◆ **PROBLEM DETAILS**: When every entry has been read, print each one back exactly.

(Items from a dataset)
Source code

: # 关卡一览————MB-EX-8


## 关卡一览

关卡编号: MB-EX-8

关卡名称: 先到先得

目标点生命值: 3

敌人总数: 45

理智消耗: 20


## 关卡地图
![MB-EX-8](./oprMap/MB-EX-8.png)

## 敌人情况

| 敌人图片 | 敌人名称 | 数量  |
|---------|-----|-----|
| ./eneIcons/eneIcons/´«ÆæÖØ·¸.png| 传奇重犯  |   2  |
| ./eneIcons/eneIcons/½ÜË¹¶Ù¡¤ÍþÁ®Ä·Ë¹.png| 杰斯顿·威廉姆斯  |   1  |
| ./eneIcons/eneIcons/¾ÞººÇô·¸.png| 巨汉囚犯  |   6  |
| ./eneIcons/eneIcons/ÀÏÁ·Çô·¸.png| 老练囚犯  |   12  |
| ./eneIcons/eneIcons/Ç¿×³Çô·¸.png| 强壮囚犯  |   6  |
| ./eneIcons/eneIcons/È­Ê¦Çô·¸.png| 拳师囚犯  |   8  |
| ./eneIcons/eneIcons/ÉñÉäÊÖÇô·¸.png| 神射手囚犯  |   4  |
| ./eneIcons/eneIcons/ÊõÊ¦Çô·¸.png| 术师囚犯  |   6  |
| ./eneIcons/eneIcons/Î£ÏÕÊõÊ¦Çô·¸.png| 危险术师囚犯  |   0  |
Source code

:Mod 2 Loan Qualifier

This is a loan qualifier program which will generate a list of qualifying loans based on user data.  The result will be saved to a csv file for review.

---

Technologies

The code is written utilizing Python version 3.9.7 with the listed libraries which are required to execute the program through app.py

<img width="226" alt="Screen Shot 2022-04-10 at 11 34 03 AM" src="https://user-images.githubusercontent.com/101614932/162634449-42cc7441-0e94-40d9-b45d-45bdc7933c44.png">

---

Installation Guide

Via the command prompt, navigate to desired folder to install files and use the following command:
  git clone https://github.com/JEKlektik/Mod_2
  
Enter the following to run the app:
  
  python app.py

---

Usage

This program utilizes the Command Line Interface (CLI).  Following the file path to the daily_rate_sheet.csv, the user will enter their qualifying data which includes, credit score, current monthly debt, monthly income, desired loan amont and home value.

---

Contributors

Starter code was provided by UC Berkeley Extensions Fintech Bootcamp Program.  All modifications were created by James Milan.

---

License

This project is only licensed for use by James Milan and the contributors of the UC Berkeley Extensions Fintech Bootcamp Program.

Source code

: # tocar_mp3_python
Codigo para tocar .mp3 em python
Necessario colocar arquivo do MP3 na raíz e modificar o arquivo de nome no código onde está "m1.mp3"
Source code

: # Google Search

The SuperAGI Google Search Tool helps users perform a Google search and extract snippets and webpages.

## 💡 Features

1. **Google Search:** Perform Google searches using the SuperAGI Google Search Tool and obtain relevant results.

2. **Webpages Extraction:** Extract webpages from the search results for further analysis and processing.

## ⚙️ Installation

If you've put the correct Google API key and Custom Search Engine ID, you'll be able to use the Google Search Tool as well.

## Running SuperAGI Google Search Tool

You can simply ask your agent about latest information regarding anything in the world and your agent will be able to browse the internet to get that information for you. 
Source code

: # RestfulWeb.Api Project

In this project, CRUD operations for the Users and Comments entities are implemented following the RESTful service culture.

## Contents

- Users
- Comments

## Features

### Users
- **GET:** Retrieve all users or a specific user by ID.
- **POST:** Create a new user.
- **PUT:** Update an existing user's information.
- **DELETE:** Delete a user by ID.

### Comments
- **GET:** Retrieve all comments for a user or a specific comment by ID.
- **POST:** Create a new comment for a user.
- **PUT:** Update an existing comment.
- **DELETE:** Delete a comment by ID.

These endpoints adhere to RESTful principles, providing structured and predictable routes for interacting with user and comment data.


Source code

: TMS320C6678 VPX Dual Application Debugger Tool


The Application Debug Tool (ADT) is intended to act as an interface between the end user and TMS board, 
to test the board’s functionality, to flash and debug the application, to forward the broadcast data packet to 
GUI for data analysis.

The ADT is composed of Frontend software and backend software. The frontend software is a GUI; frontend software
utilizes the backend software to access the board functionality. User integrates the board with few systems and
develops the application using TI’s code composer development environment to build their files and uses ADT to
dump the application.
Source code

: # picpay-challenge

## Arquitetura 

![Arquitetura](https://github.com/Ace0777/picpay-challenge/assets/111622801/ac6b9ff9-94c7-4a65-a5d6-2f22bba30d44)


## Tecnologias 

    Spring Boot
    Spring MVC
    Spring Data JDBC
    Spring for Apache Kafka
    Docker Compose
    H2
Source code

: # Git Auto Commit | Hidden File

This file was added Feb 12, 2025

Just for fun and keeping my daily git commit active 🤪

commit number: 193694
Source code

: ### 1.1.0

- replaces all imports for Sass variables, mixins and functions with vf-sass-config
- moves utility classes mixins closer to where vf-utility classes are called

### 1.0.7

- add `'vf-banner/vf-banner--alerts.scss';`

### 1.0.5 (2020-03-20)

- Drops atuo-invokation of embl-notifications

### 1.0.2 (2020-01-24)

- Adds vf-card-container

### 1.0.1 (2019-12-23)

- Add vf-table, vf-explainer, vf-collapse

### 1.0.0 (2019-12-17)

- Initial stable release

◆ **YOUR SOLUTION**:
Source code

: # 关卡一览————MB-EX-8


## 关卡一览

关卡编号: MB-EX-8

关卡名称: 先到先得

目标点生命值: 3

敌人总数: 45

理智消耗: 20


## 关卡地图
![MB-EX-8](./oprMap/MB-EX-8.png)

## 敌人情况

| 敌人图片 | 敌人名称 | 数量  |
|---------|-----|-----|
| ./eneIcons/eneIcons/´«ÆæÖØ·¸.png| 传奇重犯  |   2  |
| ./eneIcons/eneIcons/½ÜË¹¶Ù¡¤ÍþÁ®Ä·Ë¹.png| 杰斯顿·威廉姆斯  |   1  |
| ./eneIcons/eneIcons/¾ÞººÇô·¸.png| 巨汉囚犯  |   6  |
| ./eneIcons/eneIcons/ÀÏÁ·Çô·¸.png| 老练囚犯  |   12  |
| ./eneIcons/eneIcons/Ç¿×³Çô·¸.png| 强壮囚犯  |   6  |
| ./eneIcons/eneIcons/È­Ê¦Çô·¸.png| 拳师囚犯  |   8  |
| ./eneIcons/eneIcons/ÉñÉäÊÖÇô·¸.png| 神射手囚犯  |   4  |
| ./eneIcons/eneIcons/ÊõÊ¦Çô·¸.png| 术师囚犯  |   6  |
| ./eneIcons/eneIcons/Î£ÏÕÊõÊ¦Çô·¸.png| 危险术师囚犯  |   0  |
Source code

:Mod 2 Loan Qualifier

This is a loan qualifier program which will generate a list of qualifying loans based on user data.  The result will be saved to a csv file for review.

---

Technologies

The code is written utilizing Python version 3.9.7 with the listed libraries which are required to execute the program through app.py

<img width="226" alt="Screen Shot 2022-04-10 at 11 34 03 AM" src="https://user-images.githubusercontent.com/101614932/162634449-42cc7441-0e94-40d9-b45d-45bdc7933c44.png">

---

Installation Guide

Via the command prompt, navigate to desired folder to install files and use the following command:
  git clone https://github.com/JEKlektik/Mod_2
  
Enter the following to run the app:
  
  python app.py

---

Usage

This program utilizes the Command Line Interface (CLI).  Following the file path to the daily_rate_sheet.csv, the user will enter their qualifying data which includes, credit score, current monthly debt, monthly income, desired loan amont and home value.

---

Contributors

Starter code was provided by UC Berkeley Extensions Fintech Bootcamp Program.  All modifications were created by James Milan.

---

License

This project is only licensed for use by James Milan and the contributors of the UC Berkeley Extensions Fintech Bootcamp Program.

Source code

: # tocar_mp3_python
Codigo para tocar .mp3 em python
Necessario colocar arquivo do MP3 na raíz e modificar o arquivo de nome no código onde está "m1.mp3"
Source code

: # Google Search

The SuperAGI Google Search Tool helps users perform a Google search and extract snippets and webpages.

## 💡 Features

1. **Google Search:** Perform Google searches using the SuperAGI Google Search Tool and obtain relevant results.

2. **Webpages Extraction:** Extract webpages from the search results for further analysis and processing.

## ⚙️ Installation

If you've put the correct Google API key and Custom Search Engine ID, you'll be able to use the Google Search Tool as well.

## Running SuperAGI Google Search Tool

You can simply ask your agent about latest information regarding anything in the world and your agent will be able to browse the internet to get that information for you. 
Source code

: # RestfulWeb.Api Project

In this project, CRUD operations for the Users and Comments entities are implemented following the RESTful service culture.

## Contents

- Users
- Comments

## Features

### Users
- **GET:** Retrieve all users or a specific user by ID.
- **POST:** Create a new user.
- **PUT:** Update an existing user's information.
- **DELETE:** Delete a user by ID.

### Comments
- **GET:** Retrieve all comments for a user or a specific comment by ID.
- **POST:** Create a new comment for a user.
- **PUT:** Update an existing comment.
- **DELETE:** Delete a comment by ID.

These endpoints adhere to RESTful principles, providing structured and predictable routes for interacting with user and comment data.


Source code

: TMS320C6678 VPX Dual Application Debugger Tool


The Application Debug Tool (ADT) is intended to act as an interface between the end user and TMS board, 
to test the board’s functionality, to flash and debug the application, to forward the broadcast data packet to 
GUI for data analysis.

The ADT is composed of Frontend software and backend software. The frontend software is a GUI; frontend software
utilizes the backend software to access the board functionality. User integrates the board with few systems and
develops the application using TI’s code composer development environment to build their files and uses ADT to
dump the application.
Source code

: # picpay-challenge

## Arquitetura 

![Arquitetura](https://github.com/Ace0777/picpay-challenge/assets/111622801/ac6b9ff9-94c7-4a65-a5d6-2f22bba30d44)


## Tecnologias 

    Spring Boot
    Spring MVC
    Spring Data JDBC
    Spring for Apache Kafka
    Docker Compose
    H2
Source code

: # Git Auto Commit | Hidden File

This file was added Feb 12, 2025

Just for fun and keeping my daily git commit active 🤪

commit number: 193694
Source code

: ### 1.1.0

- replaces all imports for Sass variables, mixins and functions with vf-sass-config
- moves utility classes mixins closer to where vf-utility classes are called

### 1.0.7

- add `'vf-banner/vf-banner--alerts.scss';`

### 1.0.5 (2020-03-20)

- Drops atuo-invokation of embl-notifications

### 1.0.2 (2020-01-24)

- Adds vf-card-container

### 1.0.1 (2019-12-23)

- Add vf-table, vf-explainer, vf-collapse

### 1.0.0 (2019-12-17)

- Initial stable release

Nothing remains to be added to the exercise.